Task to carry out
Lines holding the word "beta" are the ones to copy from the data below.

Records shown
○ ○ ○
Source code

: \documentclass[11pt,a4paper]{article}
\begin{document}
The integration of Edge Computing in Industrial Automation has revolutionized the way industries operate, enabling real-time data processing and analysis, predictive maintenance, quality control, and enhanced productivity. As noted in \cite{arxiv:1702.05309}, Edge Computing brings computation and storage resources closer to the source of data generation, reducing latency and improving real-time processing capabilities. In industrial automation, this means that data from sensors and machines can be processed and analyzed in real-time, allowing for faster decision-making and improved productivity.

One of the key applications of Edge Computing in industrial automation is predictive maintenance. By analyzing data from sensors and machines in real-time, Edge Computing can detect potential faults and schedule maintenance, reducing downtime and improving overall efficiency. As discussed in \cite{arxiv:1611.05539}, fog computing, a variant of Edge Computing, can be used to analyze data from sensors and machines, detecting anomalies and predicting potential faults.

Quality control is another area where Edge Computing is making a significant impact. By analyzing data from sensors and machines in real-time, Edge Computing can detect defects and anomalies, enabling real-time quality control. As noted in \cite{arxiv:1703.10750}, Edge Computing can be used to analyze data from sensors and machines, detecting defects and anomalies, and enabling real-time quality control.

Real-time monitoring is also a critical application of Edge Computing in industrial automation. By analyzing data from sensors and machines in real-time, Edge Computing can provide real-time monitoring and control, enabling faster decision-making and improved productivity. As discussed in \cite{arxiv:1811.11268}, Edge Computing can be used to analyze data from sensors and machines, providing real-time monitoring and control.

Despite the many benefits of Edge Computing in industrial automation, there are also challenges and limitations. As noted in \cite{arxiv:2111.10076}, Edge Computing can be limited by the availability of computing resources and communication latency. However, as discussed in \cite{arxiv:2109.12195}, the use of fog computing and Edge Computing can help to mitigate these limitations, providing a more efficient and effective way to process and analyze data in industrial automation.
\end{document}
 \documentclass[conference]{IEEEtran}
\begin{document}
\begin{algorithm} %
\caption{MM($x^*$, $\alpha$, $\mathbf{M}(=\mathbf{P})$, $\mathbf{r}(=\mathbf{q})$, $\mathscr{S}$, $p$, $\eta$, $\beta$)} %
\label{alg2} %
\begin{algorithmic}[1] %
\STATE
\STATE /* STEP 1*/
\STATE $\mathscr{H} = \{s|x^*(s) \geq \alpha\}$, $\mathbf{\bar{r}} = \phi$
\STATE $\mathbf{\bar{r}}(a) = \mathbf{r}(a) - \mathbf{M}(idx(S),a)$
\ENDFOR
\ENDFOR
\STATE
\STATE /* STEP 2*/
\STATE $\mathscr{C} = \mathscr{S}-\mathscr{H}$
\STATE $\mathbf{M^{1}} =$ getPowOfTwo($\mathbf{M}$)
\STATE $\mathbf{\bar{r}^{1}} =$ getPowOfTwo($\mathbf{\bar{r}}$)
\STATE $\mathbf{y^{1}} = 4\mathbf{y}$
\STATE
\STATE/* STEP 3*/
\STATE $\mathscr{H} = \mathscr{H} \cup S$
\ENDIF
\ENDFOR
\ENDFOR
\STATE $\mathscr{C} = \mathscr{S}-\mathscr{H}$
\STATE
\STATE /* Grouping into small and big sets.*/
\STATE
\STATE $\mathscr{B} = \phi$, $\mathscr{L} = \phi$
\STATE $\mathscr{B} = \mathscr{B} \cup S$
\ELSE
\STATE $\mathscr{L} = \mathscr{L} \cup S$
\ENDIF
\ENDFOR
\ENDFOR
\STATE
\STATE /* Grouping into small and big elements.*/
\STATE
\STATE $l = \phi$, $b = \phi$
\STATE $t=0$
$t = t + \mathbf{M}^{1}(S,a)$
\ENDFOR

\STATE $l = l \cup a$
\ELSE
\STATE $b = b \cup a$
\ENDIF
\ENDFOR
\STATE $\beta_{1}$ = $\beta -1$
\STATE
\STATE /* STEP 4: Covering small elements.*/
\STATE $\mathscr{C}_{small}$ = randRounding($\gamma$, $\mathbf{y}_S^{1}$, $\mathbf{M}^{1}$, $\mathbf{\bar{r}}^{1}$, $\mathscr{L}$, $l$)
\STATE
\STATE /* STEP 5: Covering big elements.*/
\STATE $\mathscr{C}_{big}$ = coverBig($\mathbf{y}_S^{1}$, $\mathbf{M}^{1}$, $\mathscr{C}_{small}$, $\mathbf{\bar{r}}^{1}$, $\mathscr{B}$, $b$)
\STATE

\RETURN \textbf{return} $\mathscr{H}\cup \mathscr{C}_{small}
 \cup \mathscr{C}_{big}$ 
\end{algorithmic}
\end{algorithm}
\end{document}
○ ○ ○
Solution to the problem
\caption{MM($x^*$, $\alpha$, $\mathbf{M}(=\mathbf{P})$, $\mathbf{r}(=\mathbf{q})$, $\mathscr{S}$, $p$, $\eta$, $\beta$)} %
\STATE $\beta_{1}$ = $\beta -1$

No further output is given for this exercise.